WHAT THE TASK REQUIRES: Nothing in the data should be left out or altered when it is retyped.

-------- RECORDS PROVIDED --------

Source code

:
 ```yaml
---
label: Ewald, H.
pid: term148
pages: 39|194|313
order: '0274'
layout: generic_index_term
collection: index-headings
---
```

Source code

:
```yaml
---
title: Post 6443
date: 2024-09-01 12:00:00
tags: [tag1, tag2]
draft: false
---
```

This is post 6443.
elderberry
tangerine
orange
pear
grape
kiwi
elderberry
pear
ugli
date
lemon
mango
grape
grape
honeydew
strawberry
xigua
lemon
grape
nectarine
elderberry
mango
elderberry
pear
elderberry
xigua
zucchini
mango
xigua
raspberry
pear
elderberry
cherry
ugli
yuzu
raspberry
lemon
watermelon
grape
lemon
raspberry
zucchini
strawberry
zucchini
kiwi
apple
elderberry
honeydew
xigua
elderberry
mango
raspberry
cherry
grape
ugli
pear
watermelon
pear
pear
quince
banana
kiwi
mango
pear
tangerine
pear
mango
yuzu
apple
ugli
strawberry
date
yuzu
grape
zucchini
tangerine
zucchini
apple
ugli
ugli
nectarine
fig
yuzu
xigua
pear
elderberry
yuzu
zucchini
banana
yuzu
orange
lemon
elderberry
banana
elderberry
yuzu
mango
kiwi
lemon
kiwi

--------

EXPECTED OUTPUT:
Source code

:
 ```yaml
---
label: Ewald, H.
pid: term148
pages: 39|194|313
order: '0274'
layout: generic_index_term
collection: index-headings
---
```

Source code

:
```yaml
---
title: Post 6443
date: 2024-09-01 12:00:00
tags: [tag1, tag2]
draft: false
---
```

This is post 6443.
elderberry
tangerine
orange
pear
grape
kiwi
elderberry
pear
ugli
date
lemon
mango
grape
grape
honeydew
strawberry
xigua
lemon
grape
nectarine
elderberry
mango
elderberry
pear
elderberry
xigua
zucchini
mango
xigua
raspberry
pear
elderberry
cherry
ugli
yuzu
raspberry
lemon
watermelon
grape
lemon
raspberry
zucchini
strawberry
zucchini
kiwi
apple
elderberry
honeydew
xigua
elderberry
mango
raspberry
cherry
grape
ugli
pear
watermelon
pear
pear
quince
banana
kiwi
mango
pear
tangerine
pear
mango
yuzu
apple
ugli
strawberry
date
yuzu
grape
zucchini
tangerine
zucchini
apple
ugli
ugli
nectarine
fig
yuzu
xigua
pear
elderberry
yuzu
zucchini
banana
yuzu
orange
lemon
elderberry
banana
elderberry
yuzu
mango
kiwi
lemon
kiwi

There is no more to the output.